Gadaffi, sultan of bruneai, Saddam Hussein, Kim Jong Un, Al Assad, Putin, Mubarak, Saudi royal family, etc. all either are or were billionaires supposedly. Thats believable but I’d put them in a different category than people who got rich from businesses.
I think how liquid your assets are plays a role I guess in how you’d rank as a billionaire. Someone who has 10 billion in liquid assets could arguably be richer than someone who has 20 billion in a single private company that they can’t actually sell or liquidate.
But I don’t think old money really means much. Maybe your assets are liquid, but you have no real power or influence.

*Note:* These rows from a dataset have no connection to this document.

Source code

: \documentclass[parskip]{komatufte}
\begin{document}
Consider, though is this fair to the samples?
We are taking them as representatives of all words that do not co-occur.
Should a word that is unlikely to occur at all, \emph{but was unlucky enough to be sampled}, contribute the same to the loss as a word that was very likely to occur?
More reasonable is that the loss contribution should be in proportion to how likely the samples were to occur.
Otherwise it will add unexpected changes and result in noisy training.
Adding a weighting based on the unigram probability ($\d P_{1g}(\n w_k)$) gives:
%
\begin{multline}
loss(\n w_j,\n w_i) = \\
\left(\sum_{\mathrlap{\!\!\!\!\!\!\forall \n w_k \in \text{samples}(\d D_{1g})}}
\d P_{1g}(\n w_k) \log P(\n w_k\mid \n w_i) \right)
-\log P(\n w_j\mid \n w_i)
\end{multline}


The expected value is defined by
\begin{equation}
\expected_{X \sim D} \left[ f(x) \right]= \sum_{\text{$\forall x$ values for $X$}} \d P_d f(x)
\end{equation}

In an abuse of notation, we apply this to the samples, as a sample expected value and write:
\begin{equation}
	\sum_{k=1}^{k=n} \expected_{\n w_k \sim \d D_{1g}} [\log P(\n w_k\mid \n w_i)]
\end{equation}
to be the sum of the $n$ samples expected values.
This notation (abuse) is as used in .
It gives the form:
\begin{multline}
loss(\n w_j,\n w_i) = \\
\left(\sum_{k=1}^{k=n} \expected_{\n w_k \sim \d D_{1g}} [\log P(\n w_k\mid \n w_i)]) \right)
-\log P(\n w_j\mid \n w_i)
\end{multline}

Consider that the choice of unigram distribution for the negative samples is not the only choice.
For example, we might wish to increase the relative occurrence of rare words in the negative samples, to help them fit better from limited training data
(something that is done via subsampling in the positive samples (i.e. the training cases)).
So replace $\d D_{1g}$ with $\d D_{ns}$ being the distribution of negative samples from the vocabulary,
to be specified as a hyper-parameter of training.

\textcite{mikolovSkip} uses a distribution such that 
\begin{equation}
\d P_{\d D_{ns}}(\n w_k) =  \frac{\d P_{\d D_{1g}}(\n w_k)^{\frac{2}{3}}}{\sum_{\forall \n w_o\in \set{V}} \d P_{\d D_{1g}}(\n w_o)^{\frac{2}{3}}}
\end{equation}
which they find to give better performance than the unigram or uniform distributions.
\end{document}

Being a dictator comes with multiple perks, becoming a billionaire is one, but its a precarious situation. Hussein, Gadaffi, Mubarak, etc. were removed from power and died, losing all their assets in the process. Having 60 billion as a dictator in an unstable nation isn’t the same as having 20 billion in a western nation with rule of law and stable government where nobody is going to steal it all.
A dictator may have a lot of wealth, but it may not be liquid and they really don’t have wealth security. Tons of political power though. The Koch brothers (at least the living ones) have a lot of political power but very little liquidity.
I’m not really sure what the debate is. I’m wondering if other people feel the factors to determine where you fall on the billionaire hierarchy are accurate (liquidity, security, political power, net worth). Usually billionaires are ranked on net worth alone. I once read a book about Kim Jong Il where one of his bodyguards said he was in many ways the richest person on earth. His net worth didn’t begin to approach that of Bezos or Gates, but he was above the law in his nation.
Also when a dictator becomes a billionaire its common to view it as them stealing from their nation. But when a business owner becomes a billionaire its not nearly as common to see it as them stealing from their workers.